> _Work to be completed_:
In the listing below, find the line containing "复次渐略大明字　　彼中安想诸贤圣" and the line containing "又当于其虚空中　　想现四方曼拏罗". Repeat exactly those two lines and every line between them, nothing more.

> _Data for review_:
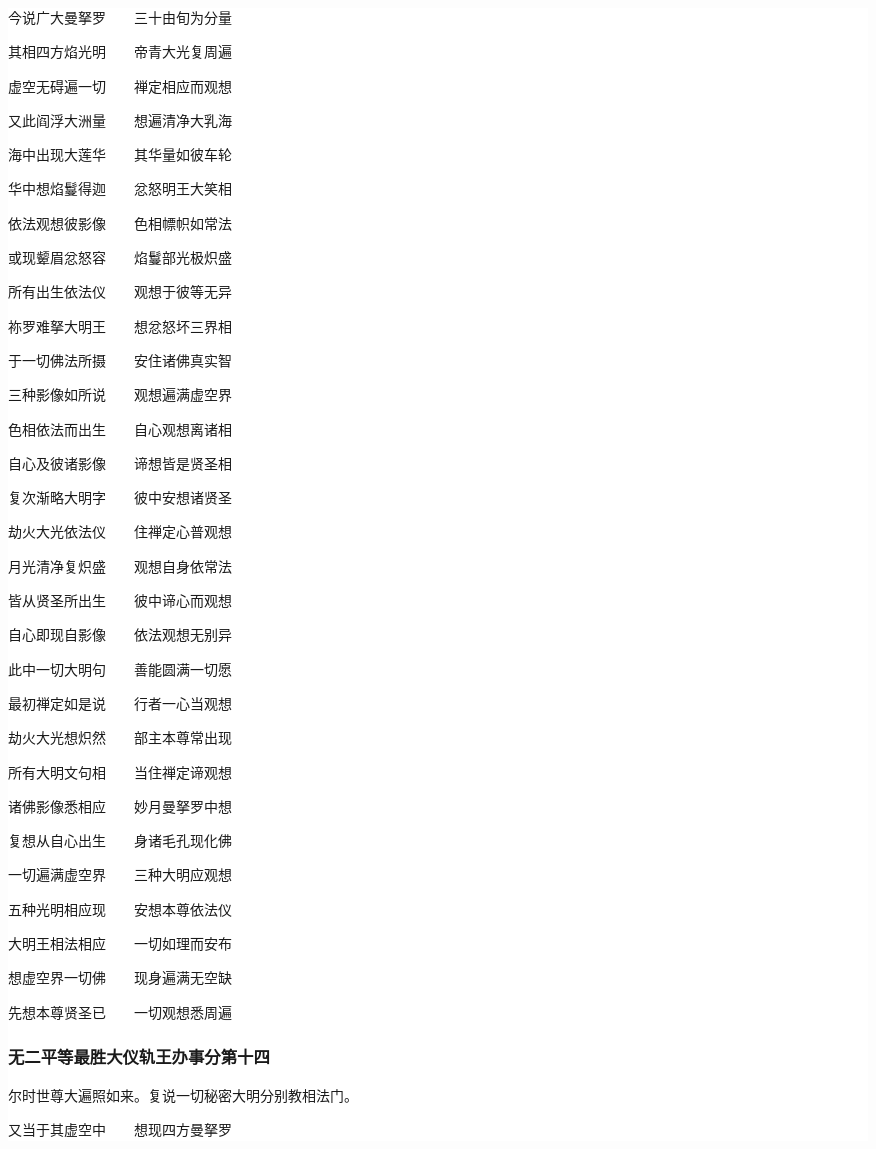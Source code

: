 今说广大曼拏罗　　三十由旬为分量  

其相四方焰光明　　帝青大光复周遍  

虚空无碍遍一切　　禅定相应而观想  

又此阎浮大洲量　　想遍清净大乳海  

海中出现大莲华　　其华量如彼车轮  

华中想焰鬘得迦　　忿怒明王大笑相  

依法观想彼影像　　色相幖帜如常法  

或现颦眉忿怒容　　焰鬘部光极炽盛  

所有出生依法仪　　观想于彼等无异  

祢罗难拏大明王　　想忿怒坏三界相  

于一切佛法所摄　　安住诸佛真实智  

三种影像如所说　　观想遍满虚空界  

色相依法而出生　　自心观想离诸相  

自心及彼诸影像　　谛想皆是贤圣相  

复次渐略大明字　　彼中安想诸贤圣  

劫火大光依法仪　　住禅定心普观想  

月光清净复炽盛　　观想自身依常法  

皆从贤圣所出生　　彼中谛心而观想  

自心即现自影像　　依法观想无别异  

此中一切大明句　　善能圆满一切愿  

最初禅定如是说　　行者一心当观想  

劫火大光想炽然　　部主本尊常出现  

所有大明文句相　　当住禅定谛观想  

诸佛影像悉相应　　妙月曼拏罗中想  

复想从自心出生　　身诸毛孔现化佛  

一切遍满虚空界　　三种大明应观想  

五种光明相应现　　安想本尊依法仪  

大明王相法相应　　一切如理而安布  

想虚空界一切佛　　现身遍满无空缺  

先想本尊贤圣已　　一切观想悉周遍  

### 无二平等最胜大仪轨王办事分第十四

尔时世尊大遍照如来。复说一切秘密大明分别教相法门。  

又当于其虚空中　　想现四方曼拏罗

* * *

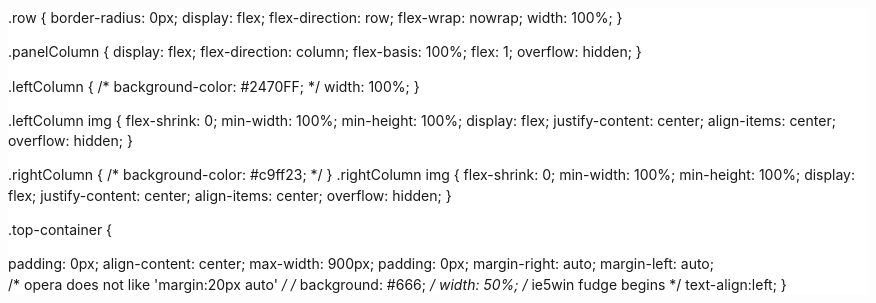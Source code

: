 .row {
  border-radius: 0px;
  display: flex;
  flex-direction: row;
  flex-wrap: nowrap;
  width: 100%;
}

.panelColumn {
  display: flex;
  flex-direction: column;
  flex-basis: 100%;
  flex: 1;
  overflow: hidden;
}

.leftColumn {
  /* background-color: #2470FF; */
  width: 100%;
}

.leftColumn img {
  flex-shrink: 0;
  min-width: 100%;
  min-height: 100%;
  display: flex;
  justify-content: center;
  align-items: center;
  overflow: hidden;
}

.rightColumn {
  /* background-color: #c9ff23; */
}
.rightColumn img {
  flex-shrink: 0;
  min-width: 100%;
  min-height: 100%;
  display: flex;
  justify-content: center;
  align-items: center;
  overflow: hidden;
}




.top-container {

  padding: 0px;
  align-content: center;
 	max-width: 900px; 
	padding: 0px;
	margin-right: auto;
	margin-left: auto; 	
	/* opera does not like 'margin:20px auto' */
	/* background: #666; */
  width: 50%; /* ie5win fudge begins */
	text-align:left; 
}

--

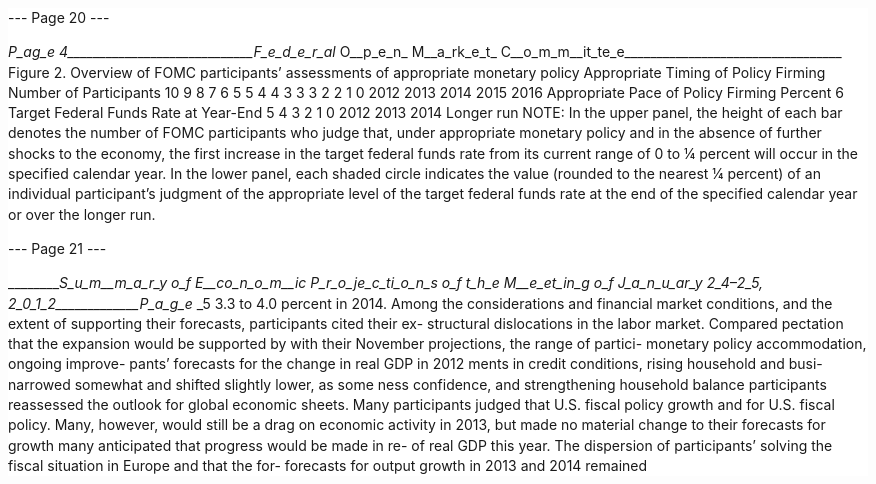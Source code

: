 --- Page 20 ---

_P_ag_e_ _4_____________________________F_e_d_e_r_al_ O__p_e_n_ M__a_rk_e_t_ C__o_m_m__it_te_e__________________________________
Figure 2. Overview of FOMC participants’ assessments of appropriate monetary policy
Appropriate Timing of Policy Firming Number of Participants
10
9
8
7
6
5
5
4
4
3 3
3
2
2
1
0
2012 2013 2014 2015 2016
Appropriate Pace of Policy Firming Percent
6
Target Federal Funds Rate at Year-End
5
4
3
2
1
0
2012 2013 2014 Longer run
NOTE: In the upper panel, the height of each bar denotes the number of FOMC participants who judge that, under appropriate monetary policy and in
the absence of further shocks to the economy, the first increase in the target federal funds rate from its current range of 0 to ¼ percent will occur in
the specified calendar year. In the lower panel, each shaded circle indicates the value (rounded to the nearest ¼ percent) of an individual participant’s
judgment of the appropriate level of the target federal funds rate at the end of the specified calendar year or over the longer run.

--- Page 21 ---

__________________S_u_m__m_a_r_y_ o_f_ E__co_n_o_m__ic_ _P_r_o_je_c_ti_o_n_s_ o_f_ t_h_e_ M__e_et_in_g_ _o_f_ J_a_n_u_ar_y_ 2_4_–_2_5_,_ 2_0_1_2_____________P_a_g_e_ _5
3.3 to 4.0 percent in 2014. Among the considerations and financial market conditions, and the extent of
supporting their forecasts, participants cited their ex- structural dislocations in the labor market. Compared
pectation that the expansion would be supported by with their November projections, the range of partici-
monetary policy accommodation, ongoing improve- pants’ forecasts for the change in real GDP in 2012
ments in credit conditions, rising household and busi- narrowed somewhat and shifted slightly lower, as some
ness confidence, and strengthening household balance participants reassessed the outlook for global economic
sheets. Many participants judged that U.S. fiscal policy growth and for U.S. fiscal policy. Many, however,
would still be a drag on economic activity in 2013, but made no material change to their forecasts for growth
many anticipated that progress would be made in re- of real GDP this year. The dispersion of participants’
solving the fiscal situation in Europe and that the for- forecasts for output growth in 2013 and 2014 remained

> _Exercise result_:
复次渐略大明字　　彼中安想诸贤圣  

劫火大光依法仪　　住禅定心普观想  

月光清净复炽盛　　观想自身依常法  

皆从贤圣所出生　　彼中谛心而观想  

自心即现自影像　　依法观想无别异  

此中一切大明句　　善能圆满一切愿  

最初禅定如是说　　行者一心当观想  

劫火大光想炽然　　部主本尊常出现  

所有大明文句相　　当住禅定谛观想  

诸佛影像悉相应　　妙月曼拏罗中想  

复想从自心出生　　身诸毛孔现化佛  

一切遍满虚空界　　三种大明应观想  

五种光明相应现　　安想本尊依法仪  

大明王相法相应　　一切如理而安布  

想虚空界一切佛　　现身遍满无空缺  

先想本尊贤圣已　　一切观想悉周遍  

### 无二平等最胜大仪轨王办事分第十四

尔时世尊大遍照如来。复说一切秘密大明分别教相法门。  

又当于其虚空中　　想现四方曼拏罗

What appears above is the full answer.